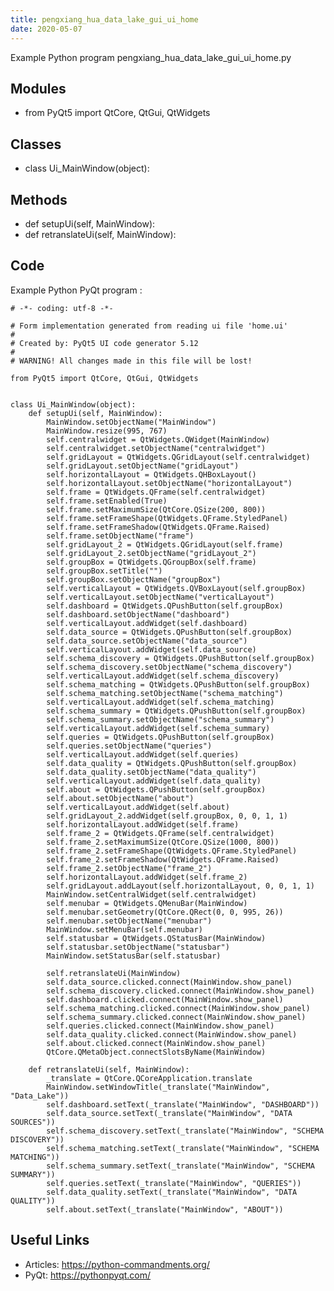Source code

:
 ```yaml
---
title: pengxiang_hua_data_lake_gui_ui_home
date: 2020-05-07
---
```

Example Python program pengxiang_hua_data_lake_gui_ui_home.py

## Modules

* from PyQt5 import QtCore, QtGui, QtWidgets

## Classes

* class Ui_MainWindow(object):

## Methods

* def setupUi(self, MainWindow):
* def retranslateUi(self, MainWindow):

## Code

Example Python PyQt program :

    # -*- coding: utf-8 -*-
    
    # Form implementation generated from reading ui file 'home.ui'
    #
    # Created by: PyQt5 UI code generator 5.12
    #
    # WARNING! All changes made in this file will be lost!
    
    from PyQt5 import QtCore, QtGui, QtWidgets
    
    
    class Ui_MainWindow(object):
        def setupUi(self, MainWindow):
            MainWindow.setObjectName("MainWindow")
            MainWindow.resize(995, 767)
            self.centralwidget = QtWidgets.QWidget(MainWindow)
            self.centralwidget.setObjectName("centralwidget")
            self.gridLayout = QtWidgets.QGridLayout(self.centralwidget)
            self.gridLayout.setObjectName("gridLayout")
            self.horizontalLayout = QtWidgets.QHBoxLayout()
            self.horizontalLayout.setObjectName("horizontalLayout")
            self.frame = QtWidgets.QFrame(self.centralwidget)
            self.frame.setEnabled(True)
            self.frame.setMaximumSize(QtCore.QSize(200, 800))
            self.frame.setFrameShape(QtWidgets.QFrame.StyledPanel)
            self.frame.setFrameShadow(QtWidgets.QFrame.Raised)
            self.frame.setObjectName("frame")
            self.gridLayout_2 = QtWidgets.QGridLayout(self.frame)
            self.gridLayout_2.setObjectName("gridLayout_2")
            self.groupBox = QtWidgets.QGroupBox(self.frame)
            self.groupBox.setTitle("")
            self.groupBox.setObjectName("groupBox")
            self.verticalLayout = QtWidgets.QVBoxLayout(self.groupBox)
            self.verticalLayout.setObjectName("verticalLayout")
            self.dashboard = QtWidgets.QPushButton(self.groupBox)
            self.dashboard.setObjectName("dashboard")
            self.verticalLayout.addWidget(self.dashboard)
            self.data_source = QtWidgets.QPushButton(self.groupBox)
            self.data_source.setObjectName("data_source")
            self.verticalLayout.addWidget(self.data_source)
            self.schema_discovery = QtWidgets.QPushButton(self.groupBox)
            self.schema_discovery.setObjectName("schema_discovery")
            self.verticalLayout.addWidget(self.schema_discovery)
            self.schema_matching = QtWidgets.QPushButton(self.groupBox)
            self.schema_matching.setObjectName("schema_matching")
            self.verticalLayout.addWidget(self.schema_matching)
            self.schema_summary = QtWidgets.QPushButton(self.groupBox)
            self.schema_summary.setObjectName("schema_summary")
            self.verticalLayout.addWidget(self.schema_summary)
            self.queries = QtWidgets.QPushButton(self.groupBox)
            self.queries.setObjectName("queries")
            self.verticalLayout.addWidget(self.queries)
            self.data_quality = QtWidgets.QPushButton(self.groupBox)
            self.data_quality.setObjectName("data_quality")
            self.verticalLayout.addWidget(self.data_quality)
            self.about = QtWidgets.QPushButton(self.groupBox)
            self.about.setObjectName("about")
            self.verticalLayout.addWidget(self.about)
            self.gridLayout_2.addWidget(self.groupBox, 0, 0, 1, 1)
            self.horizontalLayout.addWidget(self.frame)
            self.frame_2 = QtWidgets.QFrame(self.centralwidget)
            self.frame_2.setMaximumSize(QtCore.QSize(1000, 800))
            self.frame_2.setFrameShape(QtWidgets.QFrame.StyledPanel)
            self.frame_2.setFrameShadow(QtWidgets.QFrame.Raised)
            self.frame_2.setObjectName("frame_2")
            self.horizontalLayout.addWidget(self.frame_2)
            self.gridLayout.addLayout(self.horizontalLayout, 0, 0, 1, 1)
            MainWindow.setCentralWidget(self.centralwidget)
            self.menubar = QtWidgets.QMenuBar(MainWindow)
            self.menubar.setGeometry(QtCore.QRect(0, 0, 995, 26))
            self.menubar.setObjectName("menubar")
            MainWindow.setMenuBar(self.menubar)
            self.statusbar = QtWidgets.QStatusBar(MainWindow)
            self.statusbar.setObjectName("statusbar")
            MainWindow.setStatusBar(self.statusbar)
    
            self.retranslateUi(MainWindow)
            self.data_source.clicked.connect(MainWindow.show_panel)
            self.schema_discovery.clicked.connect(MainWindow.show_panel)
            self.dashboard.clicked.connect(MainWindow.show_panel)
            self.schema_matching.clicked.connect(MainWindow.show_panel)
            self.schema_summary.clicked.connect(MainWindow.show_panel)
            self.queries.clicked.connect(MainWindow.show_panel)
            self.data_quality.clicked.connect(MainWindow.show_panel)
            self.about.clicked.connect(MainWindow.show_panel)
            QtCore.QMetaObject.connectSlotsByName(MainWindow)
    
        def retranslateUi(self, MainWindow):
            _translate = QtCore.QCoreApplication.translate
            MainWindow.setWindowTitle(_translate("MainWindow", "Data_Lake"))
            self.dashboard.setText(_translate("MainWindow", "DASHBOARD"))
            self.data_source.setText(_translate("MainWindow", "DATA SOURCES"))
            self.schema_discovery.setText(_translate("MainWindow", "SCHEMA DISCOVERY"))
            self.schema_matching.setText(_translate("MainWindow", "SCHEMA MATCHING"))
            self.schema_summary.setText(_translate("MainWindow", "SCHEMA SUMMARY"))
            self.queries.setText(_translate("MainWindow", "QUERIES"))
            self.data_quality.setText(_translate("MainWindow", "DATA QUALITY"))
            self.about.setText(_translate("MainWindow", "ABOUT"))
    
    
    

## Useful Links

- Articles: https://python-commandments.org/
- PyQt: https://pythonpyqt.com/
====
YOUR GOAL
Could you say how many lines in the listing contain the string "StyledPanel"? Only the number, please.

TASK SOLUTION
2